Actor-turned-filmmaker Michael Knowles' first feature, based on his own stage play, follows five couples, sequential inhabitants of the same anonymous hotel room, as they hash out their relationship woes.
Strangers Nick (Matthew Del Negro), who's about to get married, and Stacey (Joelle Carter) wake up together in Room 314; Stacey doesn't remember a thing about last night until Nick fills her in. She made a spectacle of herself at the bar where they met, their friends Cathy and Joe left together, they didn't have sex last night but they did have one hell of a marathon conversation, which they pick up in the sobering light of day.

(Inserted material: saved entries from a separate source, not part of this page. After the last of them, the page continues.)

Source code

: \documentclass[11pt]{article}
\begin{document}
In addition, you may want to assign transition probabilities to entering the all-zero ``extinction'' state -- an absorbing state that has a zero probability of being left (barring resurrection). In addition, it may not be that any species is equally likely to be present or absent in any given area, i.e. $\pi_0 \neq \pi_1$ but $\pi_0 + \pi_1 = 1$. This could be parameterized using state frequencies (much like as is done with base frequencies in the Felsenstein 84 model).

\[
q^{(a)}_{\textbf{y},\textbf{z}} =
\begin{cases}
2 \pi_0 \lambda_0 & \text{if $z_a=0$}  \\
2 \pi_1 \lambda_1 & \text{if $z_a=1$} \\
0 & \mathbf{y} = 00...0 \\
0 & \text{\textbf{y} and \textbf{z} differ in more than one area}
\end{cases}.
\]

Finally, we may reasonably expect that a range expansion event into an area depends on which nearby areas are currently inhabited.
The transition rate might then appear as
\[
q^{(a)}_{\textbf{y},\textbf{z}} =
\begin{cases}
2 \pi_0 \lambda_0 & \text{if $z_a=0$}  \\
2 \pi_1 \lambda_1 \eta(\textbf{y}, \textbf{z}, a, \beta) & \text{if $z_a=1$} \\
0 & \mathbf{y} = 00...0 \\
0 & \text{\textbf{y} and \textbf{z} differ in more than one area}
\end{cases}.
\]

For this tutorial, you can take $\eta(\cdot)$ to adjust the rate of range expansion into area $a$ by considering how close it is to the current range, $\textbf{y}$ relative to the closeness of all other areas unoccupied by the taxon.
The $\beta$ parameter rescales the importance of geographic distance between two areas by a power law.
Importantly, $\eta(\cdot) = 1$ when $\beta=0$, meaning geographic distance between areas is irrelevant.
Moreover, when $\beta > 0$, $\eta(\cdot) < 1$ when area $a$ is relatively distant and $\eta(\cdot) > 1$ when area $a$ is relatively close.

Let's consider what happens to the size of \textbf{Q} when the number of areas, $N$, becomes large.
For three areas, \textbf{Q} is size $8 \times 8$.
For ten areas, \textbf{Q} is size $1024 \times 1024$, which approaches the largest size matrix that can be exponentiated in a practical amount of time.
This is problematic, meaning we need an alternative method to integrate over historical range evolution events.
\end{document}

Married couple Harry (Michael Laurence), a recovering alcoholic, and Gretchen (Sarah Jenkins) are on the rocks. She thinks he's having an affair, but he's actually fallen off the wagon and into a suicidal depression. Gretchen follows him to the hotel where he's been holing up with his dark thoughts and demands that he talk to her about their problems. Coworkers Jack (Knowles) and Kathy (Robyn Myhr) are also married, but not to each other; they meet at the hotel for a quick roll in the hay, but too much pre-sex talk forces them to consider their motives. Matt (Todd Swenson) and Tracey (Monique Vukovic) are also looking for some illicit thrills, but between the time Tracey orders drinks from room service and the time they arrive, the couple's awkward, slightly hostile flirtation has taken a turn for the ugly. Finally, Caly (Jennifer Marlowe) and David (Michael Mosley) check in. Their relationship has already gone down in flames, but she's agreed to accompany him to his younger brother's wedding. Proximity reignites their passion, but also opens a Pandora's box of neuroses that may sabotage their efforts to negotiate a new, better relationship.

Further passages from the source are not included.